Pursuing the Fashion Path with Passion and Purpose

You may already be designing clothes or quietly sketching your ideas. To become a successful fashion designer you need a true passion for fashion. As Beyonce’s mother and family have demonstrated in their Dereon clothes line, fashion design has to be in your blood or something you feel destined to do. When your determination is strong, obstacles won’t deter you from pursuing your goals.

Design, Design, Design

Your success will depend on creative designs that speak to people. The more you design, the more you will develop a distinct and personal style. Although it’s possible for designers to hit a winning idea when they first start out their career, many engage in years of study, practice and trial and error.

Combining Design and Business

Assess your business acumen. If you prefer designing clothes to business management, pair up with a trusted business partner. If you do possess business skills, spend time networking with others in the fashion industry. Visit retail shops and department stores to present them with your clothing line. Be prepared to speak to many retailers. Don’t be afraid to knock on every door and step outside of your comfort zone to sell your products.

Expanding Your Business Network

Networking is vital to having a successful business. Businesses that have a vast network have access to many resources, potential clients and business connections. Business owners all over the world work constantly to develop and expand their business network so they can reap the benefits of having a large, well-connected network.
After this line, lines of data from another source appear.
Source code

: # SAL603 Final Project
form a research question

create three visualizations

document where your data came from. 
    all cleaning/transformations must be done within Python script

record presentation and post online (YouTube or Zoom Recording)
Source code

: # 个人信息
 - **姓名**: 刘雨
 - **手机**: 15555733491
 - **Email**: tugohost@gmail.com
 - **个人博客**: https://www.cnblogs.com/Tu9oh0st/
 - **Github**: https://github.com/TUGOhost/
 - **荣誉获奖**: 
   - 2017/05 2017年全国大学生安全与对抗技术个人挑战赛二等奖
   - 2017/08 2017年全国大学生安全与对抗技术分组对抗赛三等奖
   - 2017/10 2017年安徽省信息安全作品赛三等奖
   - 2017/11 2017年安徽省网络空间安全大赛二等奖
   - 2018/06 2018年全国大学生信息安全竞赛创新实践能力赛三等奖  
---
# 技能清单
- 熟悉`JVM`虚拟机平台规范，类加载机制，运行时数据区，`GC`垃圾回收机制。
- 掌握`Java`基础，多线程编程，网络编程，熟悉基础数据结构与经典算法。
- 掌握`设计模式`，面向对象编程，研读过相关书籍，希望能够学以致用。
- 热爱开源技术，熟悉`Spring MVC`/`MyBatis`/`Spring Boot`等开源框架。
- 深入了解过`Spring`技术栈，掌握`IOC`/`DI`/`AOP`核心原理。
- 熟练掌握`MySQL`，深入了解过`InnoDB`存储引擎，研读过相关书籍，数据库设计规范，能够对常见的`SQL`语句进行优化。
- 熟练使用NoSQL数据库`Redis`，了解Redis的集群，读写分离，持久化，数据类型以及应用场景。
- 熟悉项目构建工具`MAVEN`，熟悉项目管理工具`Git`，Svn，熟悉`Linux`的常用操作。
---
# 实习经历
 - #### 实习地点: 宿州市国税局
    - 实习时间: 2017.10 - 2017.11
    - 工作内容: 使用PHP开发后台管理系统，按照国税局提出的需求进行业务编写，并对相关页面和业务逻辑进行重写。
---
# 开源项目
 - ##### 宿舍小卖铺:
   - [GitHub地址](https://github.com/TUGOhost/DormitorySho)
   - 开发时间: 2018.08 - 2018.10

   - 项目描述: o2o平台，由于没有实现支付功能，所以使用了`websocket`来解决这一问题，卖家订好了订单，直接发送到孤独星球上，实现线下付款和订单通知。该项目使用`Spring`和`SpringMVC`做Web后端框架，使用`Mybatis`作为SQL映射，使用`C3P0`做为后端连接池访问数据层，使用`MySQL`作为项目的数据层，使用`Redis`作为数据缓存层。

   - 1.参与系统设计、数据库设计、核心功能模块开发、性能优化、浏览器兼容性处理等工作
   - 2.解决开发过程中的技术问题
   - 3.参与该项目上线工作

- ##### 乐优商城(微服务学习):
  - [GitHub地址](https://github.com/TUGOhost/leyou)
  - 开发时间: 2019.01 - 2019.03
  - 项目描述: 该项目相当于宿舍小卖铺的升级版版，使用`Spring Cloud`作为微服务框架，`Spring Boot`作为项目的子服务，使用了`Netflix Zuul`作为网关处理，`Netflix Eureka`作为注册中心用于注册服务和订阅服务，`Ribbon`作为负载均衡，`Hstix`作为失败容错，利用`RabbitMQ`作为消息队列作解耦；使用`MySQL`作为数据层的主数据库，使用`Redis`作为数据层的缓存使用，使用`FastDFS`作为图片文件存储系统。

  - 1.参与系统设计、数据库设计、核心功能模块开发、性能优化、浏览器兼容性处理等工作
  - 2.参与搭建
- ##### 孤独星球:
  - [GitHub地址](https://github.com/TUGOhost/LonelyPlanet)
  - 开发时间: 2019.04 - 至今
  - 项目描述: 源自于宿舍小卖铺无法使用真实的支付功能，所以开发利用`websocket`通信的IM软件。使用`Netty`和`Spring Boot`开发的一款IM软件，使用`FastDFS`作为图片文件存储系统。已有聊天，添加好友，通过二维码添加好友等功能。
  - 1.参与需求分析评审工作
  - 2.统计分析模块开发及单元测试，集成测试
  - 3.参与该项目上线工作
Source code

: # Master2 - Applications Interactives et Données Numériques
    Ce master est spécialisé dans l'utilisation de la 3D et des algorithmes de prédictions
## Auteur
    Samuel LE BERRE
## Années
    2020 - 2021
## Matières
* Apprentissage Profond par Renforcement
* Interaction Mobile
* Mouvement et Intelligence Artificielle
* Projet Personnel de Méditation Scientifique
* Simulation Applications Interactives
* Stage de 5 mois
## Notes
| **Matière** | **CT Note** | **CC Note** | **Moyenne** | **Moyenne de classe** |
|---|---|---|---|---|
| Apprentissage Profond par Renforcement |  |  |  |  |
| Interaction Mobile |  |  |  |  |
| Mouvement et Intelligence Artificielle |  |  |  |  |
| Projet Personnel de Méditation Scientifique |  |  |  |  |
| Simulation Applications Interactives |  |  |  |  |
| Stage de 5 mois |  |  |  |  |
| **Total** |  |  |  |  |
Building a business network doesn’t happen overnight. It takes a lot of time and energy to create a large, diverse network. If you’re considering creating a business network or are looking to expand your existing one, here’s a look at some ways you can do this.

Attend Networking Events

Networking events are the best place to expand your business network. There are all types of business people who attend these events from bankers who can offer installment loans to plumbers who can help with your drains. With such a diverse group of people gathered in one place, it’s a great time to expand your business network to other areas outside of your target business type.

Create an Online Presence

Everyone and every business has some type of online presence. Whether it is a Facebook page, Twitter account or website, businesses and people have some type of online personality and presence. By creating an online presence for your business, you are creating an outlet where you can meet and network with people all over the world at all hours of the day.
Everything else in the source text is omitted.